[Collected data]
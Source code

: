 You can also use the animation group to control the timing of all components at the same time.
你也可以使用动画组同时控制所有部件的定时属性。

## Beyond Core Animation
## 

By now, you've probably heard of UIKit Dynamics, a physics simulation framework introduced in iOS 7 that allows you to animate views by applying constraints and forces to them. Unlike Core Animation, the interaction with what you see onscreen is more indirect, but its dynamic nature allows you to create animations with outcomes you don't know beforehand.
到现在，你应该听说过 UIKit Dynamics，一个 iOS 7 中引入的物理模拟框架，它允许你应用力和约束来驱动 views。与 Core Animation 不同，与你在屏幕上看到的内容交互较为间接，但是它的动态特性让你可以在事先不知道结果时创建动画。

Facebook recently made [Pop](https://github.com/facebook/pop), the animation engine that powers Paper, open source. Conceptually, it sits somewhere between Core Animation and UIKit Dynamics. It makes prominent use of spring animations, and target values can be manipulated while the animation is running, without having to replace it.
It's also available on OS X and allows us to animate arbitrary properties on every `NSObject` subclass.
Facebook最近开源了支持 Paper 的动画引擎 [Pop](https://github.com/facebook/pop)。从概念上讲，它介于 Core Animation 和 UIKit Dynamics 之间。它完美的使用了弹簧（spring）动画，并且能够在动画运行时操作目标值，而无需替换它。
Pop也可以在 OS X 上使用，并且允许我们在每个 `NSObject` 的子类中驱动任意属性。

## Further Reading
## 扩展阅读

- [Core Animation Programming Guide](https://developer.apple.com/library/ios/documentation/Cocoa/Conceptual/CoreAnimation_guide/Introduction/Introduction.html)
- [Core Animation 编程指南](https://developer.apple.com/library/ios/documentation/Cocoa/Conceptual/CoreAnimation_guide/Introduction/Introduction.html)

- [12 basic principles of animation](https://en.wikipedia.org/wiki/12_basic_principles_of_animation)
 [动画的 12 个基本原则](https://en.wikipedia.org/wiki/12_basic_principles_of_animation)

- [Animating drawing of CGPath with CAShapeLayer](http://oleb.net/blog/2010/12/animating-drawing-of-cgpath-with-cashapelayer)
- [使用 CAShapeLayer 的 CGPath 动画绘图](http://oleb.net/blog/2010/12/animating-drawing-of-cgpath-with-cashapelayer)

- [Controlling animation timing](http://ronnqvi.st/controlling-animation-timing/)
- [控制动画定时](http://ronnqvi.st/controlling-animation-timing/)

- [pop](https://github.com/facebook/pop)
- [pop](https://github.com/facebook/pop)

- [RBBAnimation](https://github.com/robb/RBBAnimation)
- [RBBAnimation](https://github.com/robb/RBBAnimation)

▶ Try it
Copy out the records in full, matching every line character for character.

▶ Response
Source code

: You can also use the animation group to control the timing of all components at the same time.
你也可以使用动画组同时控制所有部件的定时属性。

## Beyond Core Animation
## 

By now, you've probably heard of UIKit Dynamics, a physics simulation framework introduced in iOS 7 that allows you to animate views by applying constraints and forces to them. Unlike Core Animation, the interaction with what you see onscreen is more indirect, but its dynamic nature allows you to create animations with outcomes you don't know beforehand.
到现在，你应该听说过 UIKit Dynamics，一个 iOS 7 中引入的物理模拟框架，它允许你应用力和约束来驱动 views。与 Core Animation 不同，与你在屏幕上看到的内容交互较为间接，但是它的动态特性让你可以在事先不知道结果时创建动画。

Facebook recently made [Pop](https://github.com/facebook/pop), the animation engine that powers Paper, open source. Conceptually, it sits somewhere between Core Animation and UIKit Dynamics. It makes prominent use of spring animations, and target values can be manipulated while the animation is running, without having to replace it.
It's also available on OS X and allows us to animate arbitrary properties on every `NSObject` subclass.
Facebook最近开源了支持 Paper 的动画引擎 [Pop](https://github.com/facebook/pop)。从概念上讲，它介于 Core Animation 和 UIKit Dynamics 之间。它完美的使用了弹簧（spring）动画，并且能够在动画运行时操作目标值，而无需替换它。
Pop也可以在 OS X 上使用，并且允许我们在每个 `NSObject` 的子类中驱动任意属性。

## Further Reading
## 扩展阅读

- [Core Animation Programming Guide](https://developer.apple.com/library/ios/documentation/Cocoa/Conceptual/CoreAnimation_guide/Introduction/Introduction.html)
- [Core Animation 编程指南](https://developer.apple.com/library/ios/documentation/Cocoa/Conceptual/CoreAnimation_guide/Introduction/Introduction.html)

- [12 basic principles of animation](https://en.wikipedia.org/wiki/12_basic_principles_of_animation)
 [动画的 12 个基本原则](https://en.wikipedia.org/wiki/12_basic_principles_of_animation)

- [Animating drawing of CGPath with CAShapeLayer](http://oleb.net/blog/2010/12/animating-drawing-of-cgpath-with-cashapelayer)
- [使用 CAShapeLayer 的 CGPath 动画绘图](http://oleb.net/blog/2010/12/animating-drawing-of-cgpath-with-cashapelayer)

- [Controlling animation timing](http://ronnqvi.st/controlling-animation-timing/)
- [控制动画定时](http://ronnqvi.st/controlling-animation-timing/)

- [pop](https://github.com/facebook/pop)
- [pop](https://github.com/facebook/pop)

- [RBBAnimation](https://github.com/robb/RBBAnimation)
- [RBBAnimation](https://github.com/robb/RBBAnimation)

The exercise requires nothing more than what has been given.